January 24, 2008 (KHARTOUM) — Distrust of the Sudanese government due to a string of broken promises is the biggest obstacle to planned talks to end the five-year-old conflict, the top U.S. diplomat in Sudan said.

Alberto Fernandez
Alberto Fernandez
U.S. Charge D’Affaires Alberto Fernandez said a political crisis over stalled implementation of Sudan’s separate north-south peace deal and other unfulfilled commitments would directly affect Darfur peace talks due in the coming months.

“The biggest obstacle right now of course is … the deep distrust that exists,” Fernandez told Reuters, adding ongoing fighting, bombing and banditry in Darfur added to that distrust.

“Do you trust the government of Sudan if you are a rebel or if you are an IDP (internally displaced) or if you’re a member of an Arab tribe that was given all these promises by the government that were never met?” he said.
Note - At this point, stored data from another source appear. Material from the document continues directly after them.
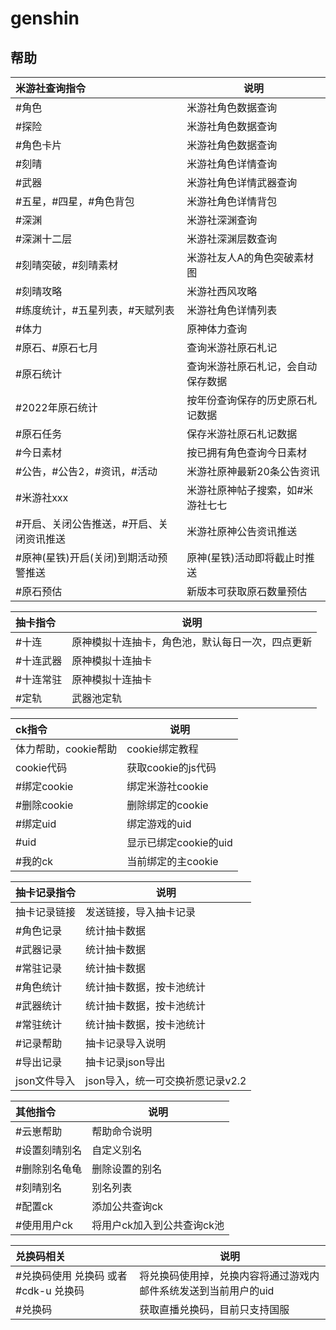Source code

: # genshin
## 帮助

| 米游社查询指令                           | 说明                               |
| :--------------------------------------- | ---------------------------------- |
| #角色                                    | 米游社角色数据查询                 |
| #探险                                    | 米游社角色数据查询                 |
| #角色卡片                                | 米游社角色数据查询                 |
| #刻晴                                    | 米游社角色详情查询                 |
| #武器                                    | 米游社角色详情武器查询             |
| #五星，#四星，#角色背包                  | 米游社角色详情背包                 |
| #深渊                                    | 米游社深渊查询                     |
| #深渊十二层                              | 米游社深渊层数查询                 |
| #刻晴突破，#刻晴素材                     | 米游社友人A的角色突破素材图        |
| #刻晴攻略                                | 米游社西风攻略                     |
| #练度统计，#五星列表，#天赋列表          | 米游社角色详情列表                 |
| #体力                                    | 原神体力查询                       |
| #原石、#原石七月                         | 查询米游社原石札记                 |
| #原石统计                                | 查询米游社原石札记，会自动保存数据 |
| #2022年原石统计                          | 按年份查询保存的历史原石札记数据   |
| #原石任务                                | 保存米游社原石札记数据             |
| #今日素材                                | 按已拥有角色查询今日素材           |
| #公告，#公告2，#资讯，#活动              | 米游社原神最新20条公告资讯         |
| #米游社xxx                               | 米游社原神帖子搜索，如#米游社七七  |
| #开启、关闭公告推送，#开启、关闭资讯推送 | 米游社原神公告资讯推送             |
| #原神(星铁)开启(关闭)到期活动预警推送    | 原神(星铁)活动即将截止时推送       |
| #原石预估                                | 新版本可获取原石数量预估           |

| 抽卡指令  | 说明                                             |
| :-------- | ------------------------------------------------ |
| #十连     | 原神模拟十连抽卡，角色池，默认每日一次，四点更新 |
| #十连武器 | 原神模拟十连抽卡                                 |
| #十连常驻 | 原神模拟十连抽卡                                 |
| #定轨     | 武器池定轨                                       |

| ck指令               | 说明                  |
| :------------------- | --------------------- |
| 体力帮助，cookie帮助 | cookie绑定教程        |
| cookie代码           | 获取cookie的js代码    |
| #绑定cookie          | 绑定米游社cookie      |
| #删除cookie          | 删除绑定的cookie      |
| #绑定uid             | 绑定游戏的uid         |
| #uid                 | 显示已绑定cookie的uid |
| #我的ck              | 当前绑定的主cookie    |

| 抽卡记录指令 | 说明                             |
| :----------- | -------------------------------- |
| 抽卡记录链接 | 发送链接，导入抽卡记录           |
| #角色记录    | 统计抽卡数据                     |
| #武器记录    | 统计抽卡数据                     |
| #常驻记录    | 统计抽卡数据                     |
| #角色统计    | 统计抽卡数据，按卡池统计         |
| #武器统计    | 统计抽卡数据，按卡池统计         |
| #常驻统计    | 统计抽卡数据，按卡池统计         |
| #记录帮助    | 抽卡记录导入说明                 |
| #导出记录    | 抽卡记录json导出                 |
| json文件导入 | json导入，统一可交换祈愿记录v2.2 |

| 其他指令      | 说明                       |
| :------------ | -------------------------- |
| #云崽帮助     | 帮助命令说明               |
| #设置刻晴别名 | 自定义别名                 |
| #删除别名龟龟 | 删除设置的别名             |
| #刻晴别名     | 别名列表                   |
| #配置ck       | 添加公共查询ck             |
| #使用用户ck   | 将用户ck加入到公共查询ck池 |

| 兑换码相关                            | 说明                                                            |
| :------------------------------------ | --------------------------------------------------------------- |
| #兑换码使用 兑换码 或者 #cdk-u 兑换码 | 将兑换码使用掉，兑换内容将通过游戏内邮件系统发送到当前用户的uid |
| #兑换码                               | 获取直播兑换码，目前只支持国服                                  |

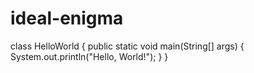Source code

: # ideal-enigma


class HelloWorld {
    public static void main(String[] args) {
        System.out.println("Hello, World!"); 
    }
}
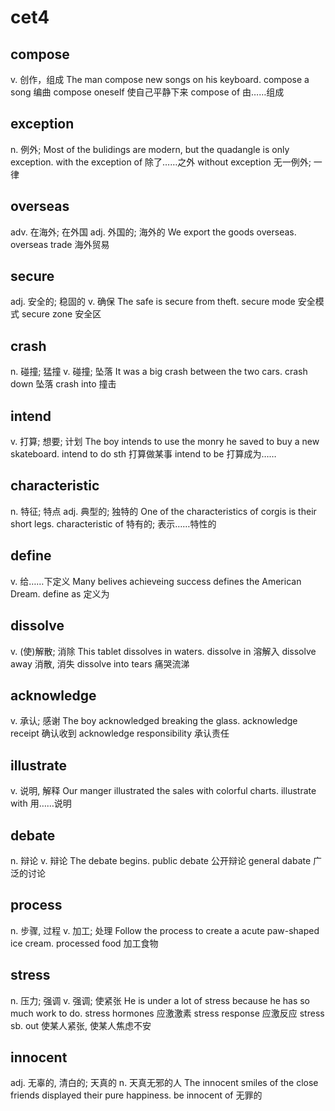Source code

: # cet4
## compose

v. 创作，组成
The man compose new songs on his keyboard.
compose a song
编曲
compose oneself
使自己平静下来
compose of
由……组成

## exception

n. 例外;
Most of the bulidings are modern, but the quadangle is only exception.
with the exception of
除了……之外
without exception
无一例外; 一律

## overseas

adv. 在海外; 在外国
adj. 外国的; 海外的
We export the goods overseas.
overseas trade
海外贸易

## secure

adj. 安全的; 稳固的
v. 确保
The safe is secure from theft.
secure mode
安全模式
secure zone
安全区

## crash

n. 碰撞; 猛撞
v. 碰撞; 坠落
It was a big crash between the two cars.
crash down
坠落
crash into
撞击

## intend

v. 打算; 想要; 计划
The boy intends to use the monry he saved to buy a new skateboard.
intend to do sth
打算做某事
intend to be
打算成为……

## characteristic

n. 特征; 特点
adj. 典型的; 独特的
One of the characteristics of corgis is their short legs.
characteristic of
特有的; 表示……特性的

## define

v. 给……下定义
Many belives achieveing success defines the American Dream.
define as
定义为

## dissolve

v. (使)解散; 消除
This tablet dissolves in waters.
dissolve in
溶解入
dissolve away
消散, 消失
dissolve into tears
痛哭流涕

## acknowledge

v. 承认; 感谢
The boy acknowledged breaking the glass.
acknowledge receipt
确认收到
acknowledge responsibility
承认责任

## illustrate

v. 说明, 解释
Our manger illustrated the sales with colorful charts.
illustrate with
用……说明

## debate

n. 辩论
v. 辩论
The debate begins.
public debate
公开辩论
general dabate
广泛的讨论

## process

n. 步骤, 过程
v. 加工; 处理
Follow the process to create a acute paw-shaped ice cream.
processed food
加工食物

## stress

n. 压力; 强调
v. 强调; 使紧张
He is under a lot of stress because he has so much work to do.
stress hormones
应激激素
stress response
应激反应
stress sb. out
使某人紧张, 使某人焦虑不安

## innocent

adj. 无辜的, 清白的; 天真的
n. 天真无邪的人
The innocent smiles of the close friends displayed their pure happiness.
be innocent of
无罪的
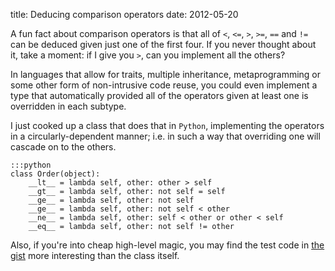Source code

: title: Deducing comparison operators
date: 2012-05-20

A fun fact about comparison operators is that all of `<`, `<=`, `>`, `>=`, `==`
and `!=` can be deduced given just one of the first four. If you never thought
about it, take a moment: if I give you `>`, can you implement all the others?

In languages that allow for traits, multiple inheritance, metaprogramming or
some other form of non-intrusive code reuse, you could even implement a type
that automatically provided all of the operators given at least one is
overridden in each subtype.

I just cooked up a class that does that in `Python`, implementing the operators
in a circularly-dependent manner; i.e. in such a way that overriding one will
cascade on to the others.

    :::python
    class Order(object):
        __lt__ = lambda self, other: other > self
        __gt__ = lambda self, other: not self = self
        __ge__ = lambda self, other: not self 
        __ge__ = lambda self, other: not self < other
        __ne__ = lambda self, other: self < other or other < self
        __eq__ = lambda self, other: not self != other

Also, if you're into cheap high-level magic, you may find the test code in [the gist](https://gist.github.com/2748698)
more interesting than the class itself.
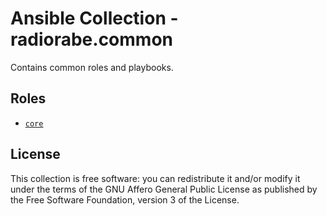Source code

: # Ansible Collection - radiorabe.common

Contains common roles and playbooks.

## Roles

* [`core`](./roles/core)

## License

This collection is free software: you can redistribute it and/or modify it under the terms of the GNU Affero General Public License as published by the Free Software Foundation, version 3 of the License.
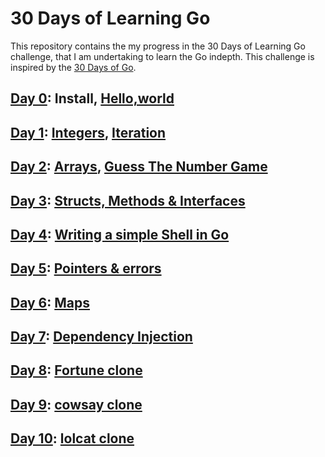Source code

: # 30 Days of Learning Go 

This repository contains the my progress in the 30 Days of Learning Go challenge, that I am undertaking to learn the Go indepth. This challenge is inspired by the [30 Days of Go](https://github.com/canro91/LetsGo?tab=readme-ov-file).

## [Day 0](/Day0/): Install, [Hello,world](/Day0/)
## [Day 1](/Day1/): [Integers](/Day1/integers/), [Iteration](/Day1/iterations/)
## [Day 2](/Day2/): [Arrays](/Day2/Arrays/), [Guess The Number Game](/Day2/GuessTheNumberGame/) 
## [Day 3](/Day3/): [Structs, Methods & Interfaces](/Day3/)
## [Day 4](/Day4/): [Writing a simple Shell in Go](/Day4/)
## [Day 5](/Day5/): [Pointers & errors](/Day5/)
## [Day 6](/Day6/): [Maps](/Day6/)
## [Day 7](/Day7/): [Dependency Injection](/Day7/)
## [Day 8](/Day8/): [Fortune clone](/Day8/)
## [Day 9](/Day9/): [cowsay clone](/Day9/)
## [Day 10](/Day10/): [lolcat clone](/Day10/)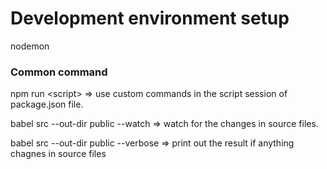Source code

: # Development environment setup

nodemon



### Common command

npm run \<script>  => use custom commands in the script session of package.json file.

babel src --out-dir public --watch => watch for the changes in source files.

babel src --out-dir public  --verbose => print out the result if anything chagnes in source files

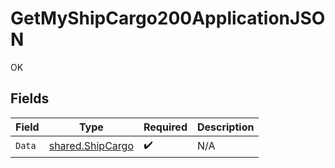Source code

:# GetMyShipCargo200ApplicationJSON

OK


## Fields

| Field                                                | Type                                                 | Required                                             | Description                                          |
| ---------------------------------------------------- | ---------------------------------------------------- | ---------------------------------------------------- | ---------------------------------------------------- |
| `Data`                                               | [shared.ShipCargo](../../models/shared/shipcargo.md) | :heavy_check_mark:                                   | N/A                                                  |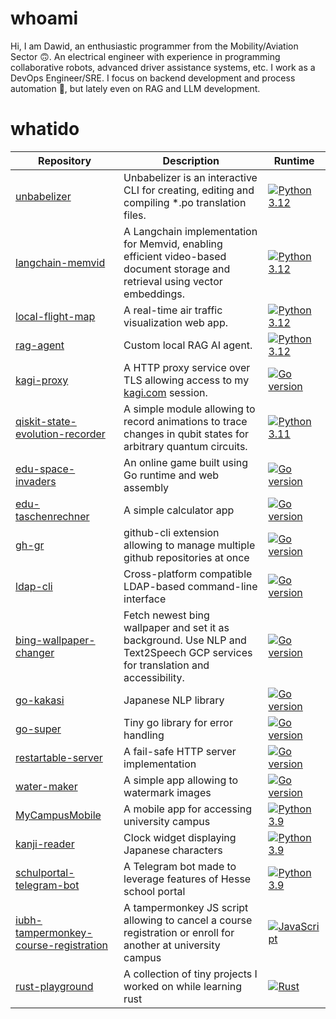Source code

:# whoami
Hi, I am Dawid, an enthusiastic programmer from the Mobility/Aviation Sector 🙃. An electrical engineer with experience in programming collaborative robots, advanced driver assistance systems, etc. I work as a DevOps Engineer/SRE. I focus on backend development and process automation 🤖, but lately even on RAG and LLM development.

# whatido

| Repository                                                                                                | Description                                                                                                  | Runtime                                                                                                                                                         |
|-----------------------------------------------------------------------------------------------------------|--------------------------------------------------------------------------------------------------------------|-----------------------------------------------------------------------------------------------------------------------------------------------------------------|
| [unbabelizer](https://github.com/sarumaj/unbabelizer)                   | Unbabelizer is an interactive CLI for creating, editing and compiling *.po translation files. | [![Python 3.12](https://img.shields.io/badge/python-3.12-green.svg?logo=python&label=&labelColor=gray)](https://www.python.org/downloads/release/python-3120/)                                  |
| [langchain-memvid](https://github.com/sarumaj/langchain-memvid)                   | A Langchain implementation for Memvid, enabling efficient video-based document storage and retrieval using vector embeddings. | [![Python 3.12](https://img.shields.io/badge/python-3.12-green.svg?logo=python&label=&labelColor=gray)](https://www.python.org/downloads/release/python-3120/)   
| [local-flight-map](https://github.com/sarumaj/local-flight-map)                   | A real-time air traffic visualization web app. | [![Python 3.12](https://img.shields.io/badge/python-3.12-green.svg?logo=python&label=&labelColor=gray)](https://www.python.org/downloads/release/python-3120/)                                  |
| [rag-agent](https://github.com/sarumaj/rag-agent)                   | Custom local RAG AI agent.  | [![Python 3.12](https://img.shields.io/badge/python-3.12-green.svg?logo=python&label=&labelColor=gray)](https://www.python.org/downloads/release/python-3120/)                                  |
| [kagi-proxy](https://github.com/sarumaj/kagi-proxy)                   | A HTTP proxy service over TLS allowing access to my [kagi.com](https://kagi.com) session.  | [![Go version](https://img.shields.io/github/go-mod/go-version/sarumaj/kagi-proxy?logo=go&label=&labelColor=gray)](https://go.dev)                                  |
| [qiskit-state-evolution-recorder](https://github.com/sarumaj/qiskit-state-evolution-recorder)                   | A simple module allowing to record animations to trace changes in qubit states for arbitrary quantum circuits.  | [![Python 3.11](https://img.shields.io/badge/python-3.11-green.svg?logo=python&label=&labelColor=gray)](https://www.python.org/downloads/release/python-3110/)                                  |
| [edu-space-invaders](https://github.com/sarumaj/edu-space-invaders)                                       | An online game built using Go runtime and web assembly                                                       | [![Go version](https://img.shields.io/github/go-mod/go-version/sarumaj/edu-space-invaders?logo=go&label=&labelColor=gray)](https://go.dev)                      |
| [edu-taschenrechner](https://github.com/sarumaj/edu-taschenrechner)                                       | A simple calculator app                                                                                      | [![Go version](https://img.shields.io/github/go-mod/go-version/sarumaj/edu-taschenrechner?logo=go&label=&labelColor=gray)](https://go.dev)                      |
| [gh-gr](https://github.com/sarumaj/gh-gr)                                                                 | github-cli extension allowing to manage multiple github repositories at once                                 | [![Go version](https://img.shields.io/github/go-mod/go-version/sarumaj/gh-gr?logo=go&label=&labelColor=gray)](https://go.dev)                                   |
| [ldap-cli](https://github.com/sarumaj/ldap-cli)                                                           | Cross-platform compatible LDAP-based command-line interface                                                  | [![Go version](https://img.shields.io/github/go-mod/go-version/sarumaj/ldap-cli?logo=go&label=&labelColor=gray)](https://go.dev)                                |
| [bing-wallpaper-changer](https://github.com/sarumaj/bing-wallpaper-changer)                               | Fetch newest bing wallpaper and set it as background. Use NLP and Text2Speech GCP services for translation and accessibility.                                                                                       | [![Go version](https://img.shields.io/github/go-mod/go-version/sarumaj/bing-wallpaper-changer?logo=go&label=&labelColor=gray)](https://go.dev)                  |
| [go-kakasi](https://github.com/sarumaj/go-kakasi)                                                         | Japanese NLP library                                                                                         | [![Go version](https://img.shields.io/github/go-mod/go-version/sarumaj/go-kakasi?logo=go&label=&labelColor=gray)](https://go.dev)                               |
| [go-super](https://github.com/sarumaj/go-super)                                                           | Tiny go library for error handling                                                                           | [![Go version](https://img.shields.io/github/go-mod/go-version/sarumaj/go-super?logo=go&label=&labelColor=gray)](https://go.dev)                                |
| [restartable-server](https://github.com/sarumaj/restartable-server)                                       | A fail-safe HTTP server implementation                                                                       | [![Go version](https://img.shields.io/github/go-mod/go-version/sarumaj/restartable-server?logo=go&label=&labelColor=gray)](https://go.dev)                      |
| [water-maker](https://github.com/sarumaj/water-maker)                                                     | A simple app allowing to watermark images                                                                    | [![Go version](https://img.shields.io/github/go-mod/go-version/sarumaj/water-maker?logo=go&label=&labelColor=gray)](https://go.dev)                             |
| [MyCampusMobile](https://github.com/sarumaj/MyCampusMobile)                                               | A mobile app for accessing university campus                                                                 | [![Python 3.9](https://img.shields.io/badge/python-3.9-green.svg?logo=python&label=&labelColor=gray)](https://www.python.org/downloads/release/python-390/)     |
| [kanji-reader](https://github.com/sarumaj/kanji-reader)                                                   | Clock widget displaying Japanese characters                                                                  | [![Python 3.9](https://img.shields.io/badge/python-3.9-green.svg?logo=python&label=&labelColor=gray)](https://www.python.org/downloads/release/python-390/)     |
| [schulportal-telegram-bot](https://github.com/sarumaj/schulportal-telegram-bot)                           | A Telegram bot made to leverage features of Hesse school portal                                              | [![Python 3.9](https://img.shields.io/badge/python-3.9-green.svg?logo=python&label=&labelColor=gray)](https://www.python.org/downloads/release/python-390/)     |
| [iubh-tampermonkey-course-registration](https://github.com/sarumaj/iubh-tampermonkey-course-registration) | A tampermonkey JS script allowing to cancel a course registration or enroll for another at university campus | [![JavaScript](https://img.shields.io/badge/js-es6-yellow.svg?logo=javascript&label=&labelColor=gray)](https://developer.mozilla.org/en-US/docs/Web/JavaScript) |
| [rust-playground](https://github.com/sarumaj/rust-playground)                                             | A collection of tiny projects I worked on while learning rust                                                | [![Rust](https://img.shields.io/badge/rust-2021-red.svg?logo=rust&label=&labelColor=gray)](https://www.rust-lang.org/tools/install)                             |

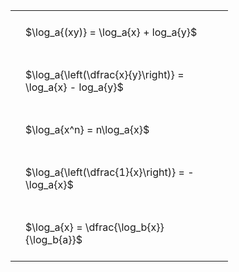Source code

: ---
---

#  
<br>
<style type="text/css">
#T_e6b85 th.col_heading {
  text-align: left;
  font-size: 1em;
}
#T_e6b85 td {
  text-align: left;
  font-size: 1em;
  padding: 1.5em;
}
#T_e6b85_row0_col0, #T_e6b85_row1_col0, #T_e6b85_row2_col0, #T_e6b85_row3_col0, #T_e6b85_row4_col0 {
  width: 300px;
  white-space: pre-wrap;
}
</style>
<table id="T_e6b85">
  <thead>
  </thead>
  <tbody>
    <tr>
      <td id="T_e6b85_row0_col0" class="data row0 col0" >$\log_a{(xy)} = \log_a{x} + log_a{y}$</td>
    </tr>
    <tr>
      <td id="T_e6b85_row1_col0" class="data row1 col0" >$\log_a{\left(\dfrac{x}{y}\right)} = \log_a{x} - log_a{y}$</td>
    </tr>
    <tr>
      <td id="T_e6b85_row2_col0" class="data row2 col0" >$\log_a{x^n} = n\log_a{x}$</td>
    </tr>
    <tr>
      <td id="T_e6b85_row3_col0" class="data row3 col0" >$\log_a{\left(\dfrac{1}{x}\right)} = -\log_a{x}$</td>
    </tr>
    <tr>
      <td id="T_e6b85_row4_col0" class="data row4 col0" >$\log_a{x} = \dfrac{\log_b{x}}{\log_b{a}}$</td>
    </tr>
  </tbody>
</table>
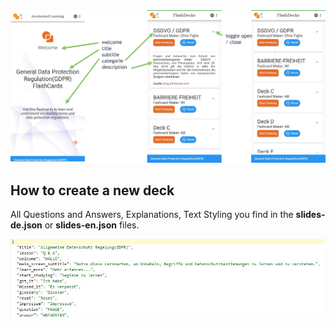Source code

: <div align=left>
<img width="800" src="./images/homeFlash-1.jpg" />
</div>


## How to create a new deck  

All Questions and Answers, Explanations, Text Styling you find in the **slides-de.json** or **slides-en.json** files.  

<div align=left>
<img src="./images/deckDesc.jpg" />
</div>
International experts estimate some 200,000 people have been killed and 2.5 million driven from their homes since mostly non-Arab rebels took up arms accusing central government of neglecting the remote west.

Khartoum mobilised mainly Arab militias to quell the revolt but some Arab tribes have switched sides, disillusioned with the descent into chaos in Darfur.

The rebel camp has also deeply fractured since only one of three negotiating insurgent groups signed a May 2006 peace deal.

Fernandez said non-implementation of that deal and of a separate 2005 north-south deal which prompted a breakdown of Sudan’s national coalition government last year meant there was widespread frustration at the prospect of more Darfur talks.

For trust to be earned, Khartoum must implement agreements signed locally and with the international community, he said.

TENSE RELATIONS

Sudan, under U.S. sanctions since 1997, has tense relations with Washington although both sides say they enjoy good cooperation on “counter-terrorism” issues. Khartoum hosted Islamist militant leader Osama bin Laden in the 1990s.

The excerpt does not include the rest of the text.